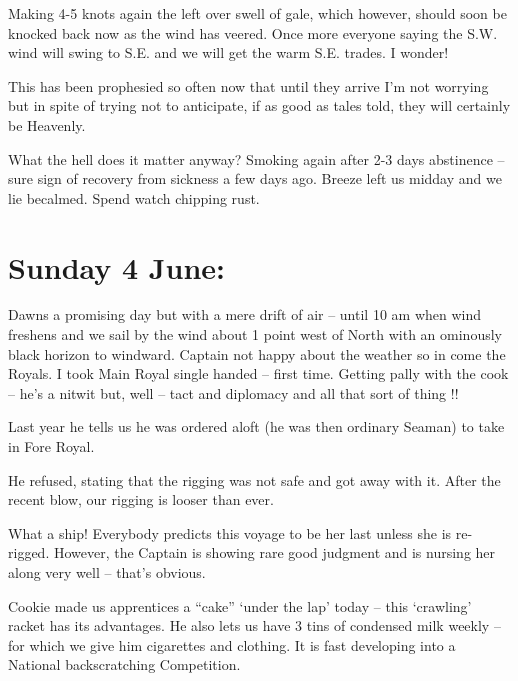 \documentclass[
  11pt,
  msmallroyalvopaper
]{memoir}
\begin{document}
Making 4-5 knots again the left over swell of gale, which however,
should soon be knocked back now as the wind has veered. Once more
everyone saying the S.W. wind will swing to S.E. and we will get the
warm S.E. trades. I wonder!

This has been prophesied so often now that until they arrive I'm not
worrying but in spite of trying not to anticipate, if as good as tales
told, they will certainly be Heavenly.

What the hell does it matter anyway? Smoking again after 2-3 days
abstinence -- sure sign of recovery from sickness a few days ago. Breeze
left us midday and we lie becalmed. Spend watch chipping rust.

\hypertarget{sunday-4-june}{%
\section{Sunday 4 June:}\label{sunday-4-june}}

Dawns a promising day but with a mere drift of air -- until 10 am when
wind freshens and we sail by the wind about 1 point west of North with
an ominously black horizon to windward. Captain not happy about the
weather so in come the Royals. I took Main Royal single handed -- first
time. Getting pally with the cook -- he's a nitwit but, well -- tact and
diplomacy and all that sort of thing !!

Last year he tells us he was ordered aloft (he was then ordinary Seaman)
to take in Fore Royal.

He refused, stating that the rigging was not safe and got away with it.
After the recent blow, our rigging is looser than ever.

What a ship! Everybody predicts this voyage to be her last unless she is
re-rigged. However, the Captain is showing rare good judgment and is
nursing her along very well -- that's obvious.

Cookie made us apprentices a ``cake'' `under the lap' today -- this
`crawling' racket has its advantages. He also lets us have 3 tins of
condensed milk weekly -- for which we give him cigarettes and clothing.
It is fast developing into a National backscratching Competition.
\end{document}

TASK TO CARRY OUT
Return the records verbatim, minus pictures.

OUTPUT OF THE EXERCISE
 \documentclass[
  11pt,
  msmallroyalvopaper
]{memoir}
\begin{document}
Making 4-5 knots again the left over swell of gale, which however,
should soon be knocked back now as the wind has veered. Once more
everyone saying the S.W. wind will swing to S.E. and we will get the
warm S.E. trades. I wonder!

This has been prophesied so often now that until they arrive I'm not
worrying but in spite of trying not to anticipate, if as good as tales
told, they will certainly be Heavenly.

What the hell does it matter anyway? Smoking again after 2-3 days
abstinence -- sure sign of recovery from sickness a few days ago. Breeze
left us midday and we lie becalmed. Spend watch chipping rust.

\hypertarget{sunday-4-june}{%
\section{Sunday 4 June:}\label{sunday-4-june}}

Dawns a promising day but with a mere drift of air -- until 10 am when
wind freshens and we sail by the wind about 1 point west of North with
an ominously black horizon to windward. Captain not happy about the
weather so in come the Royals. I took Main Royal single handed -- first
time. Getting pally with the cook -- he's a nitwit but, well -- tact and
diplomacy and all that sort of thing !!

Last year he tells us he was ordered aloft (he was then ordinary Seaman)
to take in Fore Royal.

He refused, stating that the rigging was not safe and got away with it.
After the recent blow, our rigging is looser than ever.

What a ship! Everybody predicts this voyage to be her last unless she is
re-rigged. However, the Captain is showing rare good judgment and is
nursing her along very well -- that's obvious.

Cookie made us apprentices a ``cake'' `under the lap' today -- this
`crawling' racket has its advantages. He also lets us have 3 tins of
condensed milk weekly -- for which we give him cigarettes and clothing.
It is fast developing into a National backscratching Competition.
\end{document}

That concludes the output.